The Girl : IMAGE 35 : Brass Ring
I35, in which The Boy offers The Girl a brass ring as a mock wedding ring, anticipates I43, in which he presents her an engagement ring. Vertigo makes extensive use of repeating images and subtly altered couplets or homologous pairs to give an additional layer of coherence to Vertigo, joining together parts of the story, creating back stories, developing characters and adding social commentary. This technique demands that readers think about details or flip back to re-examine earlier pictures for clues they may have originally overlooked. A star, a rose, hands, trains, timepieces, bottles, the eagle, telephones, narrow lanes, a broken line, are among the images that accrue symbolic, even iconic importance through repetition and association.
A cliché for signifying worldly success, the brass ring helps to sound (delicately, not brazenly) the story’s romantic theme, as well as to relate worldly success and romance. Offering himself as a marriage partner, The Boy models his capability as a breadwinner.
The underlying solemnity of The Boy’s financial commitment to The Girl tells in his eventual decision to leave the city to find work (I45, I160-62), and in his refusal to impose himself upon her when he returns almost five years later without prospects (I188-I90). Vertigo contrasts The Boy’s determination to earn money, which drives the plot of the final section of Vertigo, with the unbridled greed of the board members of the Eagle Corporation of America (see 88-90). The Boy’s ambition is sanctioned by true love.

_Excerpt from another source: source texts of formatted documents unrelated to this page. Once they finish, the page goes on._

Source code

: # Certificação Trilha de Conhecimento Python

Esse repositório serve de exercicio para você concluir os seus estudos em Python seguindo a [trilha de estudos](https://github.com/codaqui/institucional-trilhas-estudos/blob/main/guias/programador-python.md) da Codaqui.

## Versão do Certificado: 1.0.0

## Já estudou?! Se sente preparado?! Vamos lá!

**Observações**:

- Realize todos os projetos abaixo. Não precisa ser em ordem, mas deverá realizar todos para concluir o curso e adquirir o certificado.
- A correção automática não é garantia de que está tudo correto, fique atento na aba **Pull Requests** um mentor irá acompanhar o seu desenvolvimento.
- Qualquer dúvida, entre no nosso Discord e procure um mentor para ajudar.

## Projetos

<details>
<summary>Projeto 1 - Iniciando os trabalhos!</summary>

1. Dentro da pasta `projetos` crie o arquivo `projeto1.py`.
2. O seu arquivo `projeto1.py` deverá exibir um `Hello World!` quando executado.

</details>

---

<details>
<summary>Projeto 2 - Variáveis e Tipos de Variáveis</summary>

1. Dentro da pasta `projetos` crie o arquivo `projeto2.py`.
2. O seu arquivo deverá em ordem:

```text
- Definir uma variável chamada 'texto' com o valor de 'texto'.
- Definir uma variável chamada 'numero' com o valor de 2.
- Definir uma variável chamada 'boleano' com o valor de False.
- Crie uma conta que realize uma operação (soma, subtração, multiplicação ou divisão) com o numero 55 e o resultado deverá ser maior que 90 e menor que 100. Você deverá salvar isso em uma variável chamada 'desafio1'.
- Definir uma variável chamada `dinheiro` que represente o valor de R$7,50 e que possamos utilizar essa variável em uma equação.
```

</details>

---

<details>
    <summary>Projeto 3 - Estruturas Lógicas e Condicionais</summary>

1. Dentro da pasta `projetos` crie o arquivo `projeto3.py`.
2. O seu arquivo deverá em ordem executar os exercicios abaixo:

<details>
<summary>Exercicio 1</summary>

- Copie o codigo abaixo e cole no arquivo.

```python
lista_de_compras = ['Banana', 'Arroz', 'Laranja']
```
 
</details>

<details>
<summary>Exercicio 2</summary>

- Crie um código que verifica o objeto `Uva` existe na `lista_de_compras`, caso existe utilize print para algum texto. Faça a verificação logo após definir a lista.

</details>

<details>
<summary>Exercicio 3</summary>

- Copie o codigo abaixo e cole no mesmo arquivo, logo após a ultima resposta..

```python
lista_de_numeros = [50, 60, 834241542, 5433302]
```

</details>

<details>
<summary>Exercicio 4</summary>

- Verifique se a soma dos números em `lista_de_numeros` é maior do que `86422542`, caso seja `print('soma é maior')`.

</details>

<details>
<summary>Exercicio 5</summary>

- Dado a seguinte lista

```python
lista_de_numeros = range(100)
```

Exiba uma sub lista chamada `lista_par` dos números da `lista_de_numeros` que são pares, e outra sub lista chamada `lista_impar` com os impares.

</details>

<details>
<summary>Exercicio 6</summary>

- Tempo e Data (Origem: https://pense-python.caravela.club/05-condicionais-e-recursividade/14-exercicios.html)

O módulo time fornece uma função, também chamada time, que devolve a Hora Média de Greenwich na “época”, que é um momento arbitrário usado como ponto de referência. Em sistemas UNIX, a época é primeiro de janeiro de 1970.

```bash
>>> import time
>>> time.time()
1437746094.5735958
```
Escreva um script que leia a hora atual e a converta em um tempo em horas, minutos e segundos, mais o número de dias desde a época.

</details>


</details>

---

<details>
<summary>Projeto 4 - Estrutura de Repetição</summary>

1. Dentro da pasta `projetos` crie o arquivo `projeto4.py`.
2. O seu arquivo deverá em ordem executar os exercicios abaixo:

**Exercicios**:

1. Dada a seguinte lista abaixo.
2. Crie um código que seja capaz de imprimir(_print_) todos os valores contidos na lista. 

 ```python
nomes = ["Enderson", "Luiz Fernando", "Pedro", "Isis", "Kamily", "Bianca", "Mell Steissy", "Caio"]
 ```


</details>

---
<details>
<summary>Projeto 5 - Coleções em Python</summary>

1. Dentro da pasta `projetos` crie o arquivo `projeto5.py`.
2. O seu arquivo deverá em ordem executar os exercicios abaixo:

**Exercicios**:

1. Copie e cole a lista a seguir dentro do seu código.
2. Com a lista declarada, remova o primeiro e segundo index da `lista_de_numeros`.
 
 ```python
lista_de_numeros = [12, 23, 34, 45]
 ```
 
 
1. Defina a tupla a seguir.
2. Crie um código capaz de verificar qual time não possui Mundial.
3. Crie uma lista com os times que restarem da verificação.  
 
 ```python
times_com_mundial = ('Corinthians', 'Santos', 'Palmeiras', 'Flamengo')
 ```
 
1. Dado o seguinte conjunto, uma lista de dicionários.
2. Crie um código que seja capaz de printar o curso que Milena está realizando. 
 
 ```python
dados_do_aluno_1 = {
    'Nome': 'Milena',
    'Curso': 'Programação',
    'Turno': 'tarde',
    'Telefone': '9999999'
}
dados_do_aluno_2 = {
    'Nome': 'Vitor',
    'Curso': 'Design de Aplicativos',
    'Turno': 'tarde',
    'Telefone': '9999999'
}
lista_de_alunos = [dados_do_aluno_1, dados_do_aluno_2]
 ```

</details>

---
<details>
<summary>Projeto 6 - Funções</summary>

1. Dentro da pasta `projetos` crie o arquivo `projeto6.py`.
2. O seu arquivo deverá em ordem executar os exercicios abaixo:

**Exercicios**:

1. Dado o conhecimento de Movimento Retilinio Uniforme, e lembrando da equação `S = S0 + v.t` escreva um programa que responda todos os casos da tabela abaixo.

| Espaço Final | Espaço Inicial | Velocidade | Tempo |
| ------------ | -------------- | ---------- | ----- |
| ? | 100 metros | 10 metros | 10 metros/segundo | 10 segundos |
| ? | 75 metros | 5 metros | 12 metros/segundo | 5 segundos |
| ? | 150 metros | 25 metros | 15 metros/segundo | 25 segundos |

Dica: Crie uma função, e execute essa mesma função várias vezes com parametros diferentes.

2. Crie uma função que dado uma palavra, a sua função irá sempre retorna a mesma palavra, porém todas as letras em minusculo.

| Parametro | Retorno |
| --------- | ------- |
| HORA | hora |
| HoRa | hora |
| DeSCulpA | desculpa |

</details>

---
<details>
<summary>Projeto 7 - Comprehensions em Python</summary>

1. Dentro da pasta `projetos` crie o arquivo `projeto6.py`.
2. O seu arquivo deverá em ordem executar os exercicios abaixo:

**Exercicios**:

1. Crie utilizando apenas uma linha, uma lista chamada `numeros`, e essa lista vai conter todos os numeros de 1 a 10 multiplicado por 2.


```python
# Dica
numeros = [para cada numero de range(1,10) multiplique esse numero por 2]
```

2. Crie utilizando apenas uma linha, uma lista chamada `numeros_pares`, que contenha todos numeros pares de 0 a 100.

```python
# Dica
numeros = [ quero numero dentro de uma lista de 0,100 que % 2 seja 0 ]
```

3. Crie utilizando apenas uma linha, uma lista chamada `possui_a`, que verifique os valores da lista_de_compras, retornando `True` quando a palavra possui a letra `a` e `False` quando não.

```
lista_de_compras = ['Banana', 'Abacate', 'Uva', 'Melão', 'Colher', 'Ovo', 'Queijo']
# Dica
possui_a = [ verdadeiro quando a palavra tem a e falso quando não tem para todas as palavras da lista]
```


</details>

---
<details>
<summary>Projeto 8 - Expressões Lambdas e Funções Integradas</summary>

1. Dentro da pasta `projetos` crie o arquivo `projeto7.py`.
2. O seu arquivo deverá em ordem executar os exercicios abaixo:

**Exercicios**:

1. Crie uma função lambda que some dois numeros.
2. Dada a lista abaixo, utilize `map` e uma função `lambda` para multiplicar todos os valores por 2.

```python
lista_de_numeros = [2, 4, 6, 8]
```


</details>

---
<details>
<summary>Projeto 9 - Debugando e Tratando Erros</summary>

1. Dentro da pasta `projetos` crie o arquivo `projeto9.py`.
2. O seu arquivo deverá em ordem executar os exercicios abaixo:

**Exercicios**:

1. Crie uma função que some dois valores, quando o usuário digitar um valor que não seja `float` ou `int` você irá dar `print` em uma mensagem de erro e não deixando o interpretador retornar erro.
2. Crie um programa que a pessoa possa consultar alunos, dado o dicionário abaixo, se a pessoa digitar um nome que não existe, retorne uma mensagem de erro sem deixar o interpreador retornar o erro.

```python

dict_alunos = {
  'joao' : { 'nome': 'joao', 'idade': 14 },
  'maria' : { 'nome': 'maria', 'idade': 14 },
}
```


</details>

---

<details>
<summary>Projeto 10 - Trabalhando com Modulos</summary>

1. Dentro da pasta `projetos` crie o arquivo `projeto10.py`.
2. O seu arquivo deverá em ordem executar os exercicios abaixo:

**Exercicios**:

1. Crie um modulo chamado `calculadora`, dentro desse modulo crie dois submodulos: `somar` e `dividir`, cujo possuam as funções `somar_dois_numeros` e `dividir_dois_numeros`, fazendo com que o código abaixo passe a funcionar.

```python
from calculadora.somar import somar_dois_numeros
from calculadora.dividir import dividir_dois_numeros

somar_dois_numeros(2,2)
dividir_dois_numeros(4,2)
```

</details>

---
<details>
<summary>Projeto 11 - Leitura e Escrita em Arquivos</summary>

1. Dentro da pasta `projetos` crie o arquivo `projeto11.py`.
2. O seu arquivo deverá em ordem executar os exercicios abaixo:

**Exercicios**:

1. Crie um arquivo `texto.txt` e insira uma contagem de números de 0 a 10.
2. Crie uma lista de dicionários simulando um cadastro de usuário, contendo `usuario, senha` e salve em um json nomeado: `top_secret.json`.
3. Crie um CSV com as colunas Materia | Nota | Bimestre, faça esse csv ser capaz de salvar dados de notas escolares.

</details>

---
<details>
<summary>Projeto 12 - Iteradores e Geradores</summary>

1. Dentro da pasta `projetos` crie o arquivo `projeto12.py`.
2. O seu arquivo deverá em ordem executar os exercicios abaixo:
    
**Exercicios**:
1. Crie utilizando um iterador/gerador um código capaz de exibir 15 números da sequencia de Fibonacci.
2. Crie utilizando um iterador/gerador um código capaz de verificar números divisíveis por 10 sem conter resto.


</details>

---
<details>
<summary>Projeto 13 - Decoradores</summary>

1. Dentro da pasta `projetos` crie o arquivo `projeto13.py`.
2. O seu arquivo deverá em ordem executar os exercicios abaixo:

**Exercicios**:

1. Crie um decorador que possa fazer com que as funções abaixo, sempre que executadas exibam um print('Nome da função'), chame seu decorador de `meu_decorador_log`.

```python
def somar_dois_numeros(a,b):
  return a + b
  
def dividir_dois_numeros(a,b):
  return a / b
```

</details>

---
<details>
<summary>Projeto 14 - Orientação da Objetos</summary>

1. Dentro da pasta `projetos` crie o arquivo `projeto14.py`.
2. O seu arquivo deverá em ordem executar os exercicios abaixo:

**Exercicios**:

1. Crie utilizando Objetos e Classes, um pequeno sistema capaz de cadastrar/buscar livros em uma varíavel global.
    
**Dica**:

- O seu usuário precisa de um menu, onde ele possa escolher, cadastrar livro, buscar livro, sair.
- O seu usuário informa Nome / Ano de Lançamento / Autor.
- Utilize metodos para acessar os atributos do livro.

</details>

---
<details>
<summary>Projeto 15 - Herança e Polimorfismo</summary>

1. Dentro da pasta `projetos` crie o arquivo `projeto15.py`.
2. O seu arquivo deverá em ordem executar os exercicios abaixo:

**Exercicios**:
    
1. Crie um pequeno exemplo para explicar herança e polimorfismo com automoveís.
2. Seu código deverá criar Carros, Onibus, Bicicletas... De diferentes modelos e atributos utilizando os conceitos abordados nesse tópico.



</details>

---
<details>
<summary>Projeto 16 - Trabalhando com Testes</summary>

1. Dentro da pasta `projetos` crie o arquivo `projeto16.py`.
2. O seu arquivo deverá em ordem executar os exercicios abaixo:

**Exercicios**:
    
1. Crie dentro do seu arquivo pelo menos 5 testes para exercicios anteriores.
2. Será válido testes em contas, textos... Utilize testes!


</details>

Notice, at the base of the block in I35, the engraved lines adding a partial outline. Combined with the serried radiant lines, jagged shading and delicate cross-hatching, they create an abstract pattern, an impression of the powerful and complex emotions of the moment. Note also in the area of The Boy's eye how Ward has used tint lines and gently lowered the block to give an impression of the ambient light as well as to suggest that light is being cast by the brass ring.